## YOUR INSTRUCTIONS
Look through the lines below and copy each one that includes "command".

## DATA RECORDS
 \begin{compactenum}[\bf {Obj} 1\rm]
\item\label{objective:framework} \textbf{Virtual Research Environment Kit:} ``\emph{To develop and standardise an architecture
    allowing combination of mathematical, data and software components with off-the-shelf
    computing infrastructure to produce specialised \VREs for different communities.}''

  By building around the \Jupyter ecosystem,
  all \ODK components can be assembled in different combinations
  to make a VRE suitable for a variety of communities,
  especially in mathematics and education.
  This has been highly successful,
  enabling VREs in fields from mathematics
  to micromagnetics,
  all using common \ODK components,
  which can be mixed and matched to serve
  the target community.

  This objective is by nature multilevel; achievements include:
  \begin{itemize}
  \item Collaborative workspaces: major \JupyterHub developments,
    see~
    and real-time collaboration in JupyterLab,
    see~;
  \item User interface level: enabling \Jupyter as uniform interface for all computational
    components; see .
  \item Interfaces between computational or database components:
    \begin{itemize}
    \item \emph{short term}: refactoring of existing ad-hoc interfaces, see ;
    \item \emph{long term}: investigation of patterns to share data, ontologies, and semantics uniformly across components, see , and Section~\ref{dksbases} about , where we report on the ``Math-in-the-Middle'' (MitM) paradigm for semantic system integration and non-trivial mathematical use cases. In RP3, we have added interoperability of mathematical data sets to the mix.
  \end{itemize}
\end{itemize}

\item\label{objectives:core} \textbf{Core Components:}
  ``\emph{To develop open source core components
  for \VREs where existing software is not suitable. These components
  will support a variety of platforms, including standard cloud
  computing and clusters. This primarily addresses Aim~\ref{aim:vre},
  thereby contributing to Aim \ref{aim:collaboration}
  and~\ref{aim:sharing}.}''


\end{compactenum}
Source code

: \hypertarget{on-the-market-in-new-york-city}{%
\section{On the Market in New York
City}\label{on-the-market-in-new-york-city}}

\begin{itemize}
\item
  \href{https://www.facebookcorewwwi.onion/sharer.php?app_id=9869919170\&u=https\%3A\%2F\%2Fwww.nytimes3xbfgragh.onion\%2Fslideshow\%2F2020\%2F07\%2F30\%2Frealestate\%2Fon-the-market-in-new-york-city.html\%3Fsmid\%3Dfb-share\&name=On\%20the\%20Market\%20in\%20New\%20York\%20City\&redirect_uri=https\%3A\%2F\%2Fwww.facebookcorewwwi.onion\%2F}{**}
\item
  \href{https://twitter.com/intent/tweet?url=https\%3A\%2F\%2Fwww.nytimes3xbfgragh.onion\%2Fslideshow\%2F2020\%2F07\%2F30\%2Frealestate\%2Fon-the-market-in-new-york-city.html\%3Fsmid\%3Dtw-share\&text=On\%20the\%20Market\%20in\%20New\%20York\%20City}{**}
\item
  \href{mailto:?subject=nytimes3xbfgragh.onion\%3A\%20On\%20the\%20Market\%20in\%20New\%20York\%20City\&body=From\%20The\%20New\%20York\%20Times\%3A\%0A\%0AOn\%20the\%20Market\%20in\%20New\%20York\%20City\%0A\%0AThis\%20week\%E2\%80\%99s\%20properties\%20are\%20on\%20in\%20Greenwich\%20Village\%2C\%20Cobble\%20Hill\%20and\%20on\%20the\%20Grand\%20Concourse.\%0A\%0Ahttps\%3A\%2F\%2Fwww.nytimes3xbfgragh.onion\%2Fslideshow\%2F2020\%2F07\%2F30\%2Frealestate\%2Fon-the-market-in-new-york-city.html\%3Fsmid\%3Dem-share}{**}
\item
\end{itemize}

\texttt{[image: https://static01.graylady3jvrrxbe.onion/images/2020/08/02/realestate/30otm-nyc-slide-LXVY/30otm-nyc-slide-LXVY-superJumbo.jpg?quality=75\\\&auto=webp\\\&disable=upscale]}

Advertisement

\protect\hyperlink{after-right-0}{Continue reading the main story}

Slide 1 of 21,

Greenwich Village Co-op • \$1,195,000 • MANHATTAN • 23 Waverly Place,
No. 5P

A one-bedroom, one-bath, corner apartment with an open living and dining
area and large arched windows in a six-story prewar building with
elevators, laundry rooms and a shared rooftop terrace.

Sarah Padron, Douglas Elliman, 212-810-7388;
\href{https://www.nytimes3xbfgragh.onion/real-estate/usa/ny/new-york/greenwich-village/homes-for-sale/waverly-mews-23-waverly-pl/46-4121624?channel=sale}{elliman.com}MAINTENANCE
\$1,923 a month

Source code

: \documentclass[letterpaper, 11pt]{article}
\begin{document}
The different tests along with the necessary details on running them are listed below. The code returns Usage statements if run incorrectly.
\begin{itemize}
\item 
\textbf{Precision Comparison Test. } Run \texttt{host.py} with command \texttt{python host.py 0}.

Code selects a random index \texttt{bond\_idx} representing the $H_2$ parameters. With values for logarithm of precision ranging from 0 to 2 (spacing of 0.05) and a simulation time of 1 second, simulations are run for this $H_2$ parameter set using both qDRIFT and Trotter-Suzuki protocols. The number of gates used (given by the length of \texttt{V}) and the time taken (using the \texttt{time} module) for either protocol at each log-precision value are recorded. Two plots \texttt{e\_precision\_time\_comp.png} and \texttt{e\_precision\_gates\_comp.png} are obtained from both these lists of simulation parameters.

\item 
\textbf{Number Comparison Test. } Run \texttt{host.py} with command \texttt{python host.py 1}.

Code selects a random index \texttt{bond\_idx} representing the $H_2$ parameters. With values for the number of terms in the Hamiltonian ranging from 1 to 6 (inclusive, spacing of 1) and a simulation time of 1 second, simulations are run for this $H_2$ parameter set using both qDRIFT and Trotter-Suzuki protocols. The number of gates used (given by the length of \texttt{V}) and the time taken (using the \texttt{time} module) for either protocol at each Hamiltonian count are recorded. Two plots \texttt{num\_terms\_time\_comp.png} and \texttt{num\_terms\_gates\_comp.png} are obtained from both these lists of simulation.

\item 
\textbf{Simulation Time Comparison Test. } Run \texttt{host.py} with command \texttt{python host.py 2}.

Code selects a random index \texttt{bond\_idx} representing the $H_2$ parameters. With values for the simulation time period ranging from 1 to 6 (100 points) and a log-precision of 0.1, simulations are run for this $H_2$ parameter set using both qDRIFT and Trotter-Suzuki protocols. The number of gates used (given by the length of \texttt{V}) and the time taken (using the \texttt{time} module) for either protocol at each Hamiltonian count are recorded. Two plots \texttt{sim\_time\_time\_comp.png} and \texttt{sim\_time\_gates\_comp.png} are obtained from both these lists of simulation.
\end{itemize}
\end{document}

...

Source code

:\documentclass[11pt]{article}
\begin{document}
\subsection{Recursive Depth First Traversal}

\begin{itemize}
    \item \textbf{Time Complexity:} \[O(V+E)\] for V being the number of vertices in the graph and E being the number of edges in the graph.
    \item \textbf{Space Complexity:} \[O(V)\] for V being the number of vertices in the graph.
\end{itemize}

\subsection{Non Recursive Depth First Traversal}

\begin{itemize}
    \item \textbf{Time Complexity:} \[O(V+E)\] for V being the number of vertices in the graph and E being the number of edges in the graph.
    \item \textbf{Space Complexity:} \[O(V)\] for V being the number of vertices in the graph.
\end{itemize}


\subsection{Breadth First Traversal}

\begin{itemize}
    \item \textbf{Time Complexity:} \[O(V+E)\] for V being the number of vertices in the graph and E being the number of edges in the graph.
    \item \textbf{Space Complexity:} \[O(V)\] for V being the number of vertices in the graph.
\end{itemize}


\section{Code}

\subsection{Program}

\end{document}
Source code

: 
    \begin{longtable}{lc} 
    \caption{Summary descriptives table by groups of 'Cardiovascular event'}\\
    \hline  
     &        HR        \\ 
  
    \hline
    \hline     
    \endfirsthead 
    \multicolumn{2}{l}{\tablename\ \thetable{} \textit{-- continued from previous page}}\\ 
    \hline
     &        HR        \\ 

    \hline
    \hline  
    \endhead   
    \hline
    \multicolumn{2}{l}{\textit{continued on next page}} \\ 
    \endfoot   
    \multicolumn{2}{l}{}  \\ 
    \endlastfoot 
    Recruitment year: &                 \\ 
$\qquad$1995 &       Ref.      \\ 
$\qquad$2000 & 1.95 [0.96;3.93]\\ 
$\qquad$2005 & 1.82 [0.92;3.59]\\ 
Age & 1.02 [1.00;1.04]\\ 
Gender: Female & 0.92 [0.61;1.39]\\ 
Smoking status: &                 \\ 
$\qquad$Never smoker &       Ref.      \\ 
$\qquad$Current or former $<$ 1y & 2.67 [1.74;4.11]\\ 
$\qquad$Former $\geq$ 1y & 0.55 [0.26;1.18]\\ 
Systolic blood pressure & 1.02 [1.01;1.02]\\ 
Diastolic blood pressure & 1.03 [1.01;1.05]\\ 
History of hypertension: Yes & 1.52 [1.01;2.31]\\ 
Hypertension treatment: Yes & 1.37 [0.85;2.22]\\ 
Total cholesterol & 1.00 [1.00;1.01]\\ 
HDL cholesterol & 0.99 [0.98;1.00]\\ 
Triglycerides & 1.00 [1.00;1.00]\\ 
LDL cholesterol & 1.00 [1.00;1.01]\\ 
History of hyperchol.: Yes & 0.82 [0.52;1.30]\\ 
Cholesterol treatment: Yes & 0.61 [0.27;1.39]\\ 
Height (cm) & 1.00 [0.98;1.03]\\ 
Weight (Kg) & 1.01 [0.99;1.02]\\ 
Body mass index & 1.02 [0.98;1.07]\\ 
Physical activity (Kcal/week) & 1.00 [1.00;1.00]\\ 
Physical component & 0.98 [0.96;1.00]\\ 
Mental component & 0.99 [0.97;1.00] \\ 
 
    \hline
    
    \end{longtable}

## RESPONSE TO THIS TASK
\textbf{Precision Comparison Test. } Run \texttt{host.py} with command \texttt{python host.py 0}.
\textbf{Number Comparison Test. } Run \texttt{host.py} with command \texttt{python host.py 1}.
\textbf{Simulation Time Comparison Test. } Run \texttt{host.py} with command \texttt{python host.py 2}.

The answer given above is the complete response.